Бывали другие минуты — еще мучительнее — когда Борису звонила жена, а рядом была она — Нора. Жене Борис отвечал всегда.
— Мало ли что случилось? — объяснял он потом неохотно.
— А со мной, — однажды сказала Нора — ведь и со мной могло что-то случиться, а ты трубку не берешь. Значит, ее ты любишь, а на меня тебе наплевать по большому счету.
— Хватит, — ответил Борис. — Я не для того тебя сюда привез, чтобы слушать лекции. Мне и без тебя есть от кого их слушать.
Когда он это сказал, по Нориным нежным щекам как будто плетью прошлись. Она замолчала и, отвернувшись, надавила с силой на кончики глаз фалангами пальцев, так, чтобы слезы сами собой захлебнулись и чтобы он ничего не заметил.

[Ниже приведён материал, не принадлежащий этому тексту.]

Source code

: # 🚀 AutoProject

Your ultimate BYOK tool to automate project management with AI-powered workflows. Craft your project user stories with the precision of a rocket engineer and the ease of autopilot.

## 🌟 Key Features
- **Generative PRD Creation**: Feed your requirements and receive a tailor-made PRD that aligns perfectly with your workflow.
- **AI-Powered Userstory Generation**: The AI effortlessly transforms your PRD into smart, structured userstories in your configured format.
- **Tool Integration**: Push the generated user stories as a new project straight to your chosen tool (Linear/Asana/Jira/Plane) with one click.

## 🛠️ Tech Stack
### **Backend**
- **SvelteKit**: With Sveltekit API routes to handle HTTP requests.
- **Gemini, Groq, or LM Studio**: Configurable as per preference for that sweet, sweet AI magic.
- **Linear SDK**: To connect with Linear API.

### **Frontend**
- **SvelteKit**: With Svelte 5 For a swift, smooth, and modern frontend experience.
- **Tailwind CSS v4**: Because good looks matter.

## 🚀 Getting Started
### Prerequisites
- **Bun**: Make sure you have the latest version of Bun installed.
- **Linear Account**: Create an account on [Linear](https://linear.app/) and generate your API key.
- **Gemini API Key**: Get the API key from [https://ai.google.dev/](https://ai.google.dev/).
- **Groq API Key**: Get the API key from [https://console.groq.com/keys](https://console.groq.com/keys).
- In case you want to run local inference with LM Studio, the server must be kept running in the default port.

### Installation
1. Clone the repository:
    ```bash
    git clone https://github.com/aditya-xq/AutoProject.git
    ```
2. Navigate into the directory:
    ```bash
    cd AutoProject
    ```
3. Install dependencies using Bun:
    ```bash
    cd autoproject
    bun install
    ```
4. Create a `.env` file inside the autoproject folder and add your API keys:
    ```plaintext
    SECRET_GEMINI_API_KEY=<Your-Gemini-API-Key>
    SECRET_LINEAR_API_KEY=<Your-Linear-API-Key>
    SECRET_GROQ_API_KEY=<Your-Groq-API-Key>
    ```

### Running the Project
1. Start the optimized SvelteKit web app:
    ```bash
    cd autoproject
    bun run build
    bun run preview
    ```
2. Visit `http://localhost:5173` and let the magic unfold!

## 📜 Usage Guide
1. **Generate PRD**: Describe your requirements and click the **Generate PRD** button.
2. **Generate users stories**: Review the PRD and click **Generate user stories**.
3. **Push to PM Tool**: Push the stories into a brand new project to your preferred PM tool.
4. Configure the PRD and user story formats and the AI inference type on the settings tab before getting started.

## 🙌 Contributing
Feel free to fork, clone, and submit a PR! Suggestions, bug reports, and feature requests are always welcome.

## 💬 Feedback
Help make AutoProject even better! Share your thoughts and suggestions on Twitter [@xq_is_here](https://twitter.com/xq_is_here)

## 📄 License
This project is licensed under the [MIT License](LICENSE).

Еще не раз потом наяву сбывались Норины кошмарные сны — кошмарные сны любой влюбленной любовницы: ты сидишь рядом с ним или даже лежишь, иногда даже голая, и слушаешь, кутаясь в одеяло, как он деловито, но ласково говорит с женщиной, с которой он вместе живет, успокаивает ее — спи, я скоро уже буду, здесь застрял просто с делами, целую тебя — и она, эта женщина, намного лучше тебя — она родила ему сына, она много лет все прощает и терпит, она точно само совершенство — иначе как еще объяснить, что он приходит к тебе, скучавший, горящий, целует, любуется — и взгляд у него такой, как будто он смотрит не на тебя, а на самый красивый цветок на Земле, занесенный в Красную книгу, оставшийся в мире один — у него в горшке на балконе, а потом раздевает тебя мгновенно, вонзается жадно, ломает кровать, и рычит, и бормочет, что никогда ни с одной ничего даже близко сравнимого, что вообще не бывает такого — такой, как ты, не бывает — он дает тебе нежные имена, разные каждый раз, он даже стихи тебе пишет — в сорок лет — он ручной, как мальчишка, он давно рассказал тебе всю свою жизнь — так рассказывал залпом и много, будто дорвался до хлеба голодный — рассказал тебе все вообще — все, что может скопиться за сорок лет у мужчины, — и с особенной гордостью ты засыпала у него на предплечье, когда он признался, что жене бы такое не мог рассказать никогда, — но потом он будит тебя осторожно, уже одетый, тычется в туфли в прихожей, держась за ручку двери, и уходит.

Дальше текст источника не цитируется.